_Instructions to follow_:
Look through the records below for the line with "Aftermath (Week 1-2)**" and the line with "leadership protect us", then return those lines and all lines between, exactly.

_Material provided_:
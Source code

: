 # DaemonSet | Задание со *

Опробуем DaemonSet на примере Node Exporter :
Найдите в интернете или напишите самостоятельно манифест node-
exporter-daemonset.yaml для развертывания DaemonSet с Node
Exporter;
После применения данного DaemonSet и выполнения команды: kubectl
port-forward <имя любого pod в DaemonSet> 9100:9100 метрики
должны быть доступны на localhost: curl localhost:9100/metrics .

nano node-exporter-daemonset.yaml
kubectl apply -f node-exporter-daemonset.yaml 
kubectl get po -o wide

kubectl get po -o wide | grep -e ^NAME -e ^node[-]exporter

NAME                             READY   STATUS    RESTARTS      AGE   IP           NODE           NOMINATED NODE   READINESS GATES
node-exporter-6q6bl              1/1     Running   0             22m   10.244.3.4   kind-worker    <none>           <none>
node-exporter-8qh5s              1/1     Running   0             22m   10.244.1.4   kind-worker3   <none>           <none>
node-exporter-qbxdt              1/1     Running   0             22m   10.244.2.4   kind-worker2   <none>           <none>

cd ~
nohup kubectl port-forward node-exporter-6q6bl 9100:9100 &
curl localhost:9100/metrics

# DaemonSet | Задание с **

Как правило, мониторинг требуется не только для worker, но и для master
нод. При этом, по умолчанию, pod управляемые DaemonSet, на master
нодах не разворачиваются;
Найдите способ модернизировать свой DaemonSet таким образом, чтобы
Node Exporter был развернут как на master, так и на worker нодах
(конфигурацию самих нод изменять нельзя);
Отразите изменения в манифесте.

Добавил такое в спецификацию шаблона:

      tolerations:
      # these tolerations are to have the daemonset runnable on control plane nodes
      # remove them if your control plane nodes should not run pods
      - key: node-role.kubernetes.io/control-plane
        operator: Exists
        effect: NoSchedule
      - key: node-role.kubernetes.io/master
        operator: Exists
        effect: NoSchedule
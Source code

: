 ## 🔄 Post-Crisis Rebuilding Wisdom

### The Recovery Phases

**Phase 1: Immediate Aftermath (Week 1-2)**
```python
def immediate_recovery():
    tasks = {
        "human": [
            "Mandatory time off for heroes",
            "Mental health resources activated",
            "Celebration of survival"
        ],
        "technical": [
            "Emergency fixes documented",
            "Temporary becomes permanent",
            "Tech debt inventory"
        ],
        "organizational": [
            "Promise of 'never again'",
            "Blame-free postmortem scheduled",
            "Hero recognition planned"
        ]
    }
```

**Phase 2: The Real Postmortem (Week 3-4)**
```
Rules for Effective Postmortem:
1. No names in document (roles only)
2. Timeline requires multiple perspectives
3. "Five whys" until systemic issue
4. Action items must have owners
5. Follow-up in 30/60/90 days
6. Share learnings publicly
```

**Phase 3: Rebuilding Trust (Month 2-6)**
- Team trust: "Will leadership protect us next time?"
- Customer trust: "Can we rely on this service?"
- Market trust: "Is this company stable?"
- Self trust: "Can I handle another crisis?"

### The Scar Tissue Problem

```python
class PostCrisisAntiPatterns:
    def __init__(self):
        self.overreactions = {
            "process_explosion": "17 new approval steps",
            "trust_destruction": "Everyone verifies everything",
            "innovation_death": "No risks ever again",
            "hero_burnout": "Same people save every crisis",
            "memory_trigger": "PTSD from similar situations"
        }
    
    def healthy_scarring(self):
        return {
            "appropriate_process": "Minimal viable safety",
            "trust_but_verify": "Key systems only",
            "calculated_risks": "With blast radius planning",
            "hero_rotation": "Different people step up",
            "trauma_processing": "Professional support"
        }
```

_Exercise solution_:
**Phase 1: Immediate Aftermath (Week 1-2)**
```python
def immediate_recovery():
    tasks = {
        "human": [
            "Mandatory time off for heroes",
            "Mental health resources activated",
            "Celebration of survival"
        ],
        "technical": [
            "Emergency fixes documented",
            "Temporary becomes permanent",
            "Tech debt inventory"
        ],
        "organizational": [
            "Promise of 'never again'",
            "Blame-free postmortem scheduled",
            "Hero recognition planned"
        ]
    }
```

**Phase 2: The Real Postmortem (Week 3-4)**
```
Rules for Effective Postmortem:
1. No names in document (roles only)
2. Timeline requires multiple perspectives
3. "Five whys" until systemic issue
4. Action items must have owners
5. Follow-up in 30/60/90 days
6. Share learnings publicly
```

**Phase 3: Rebuilding Trust (Month 2-6)**
- Team trust: "Will leadership protect us next time?"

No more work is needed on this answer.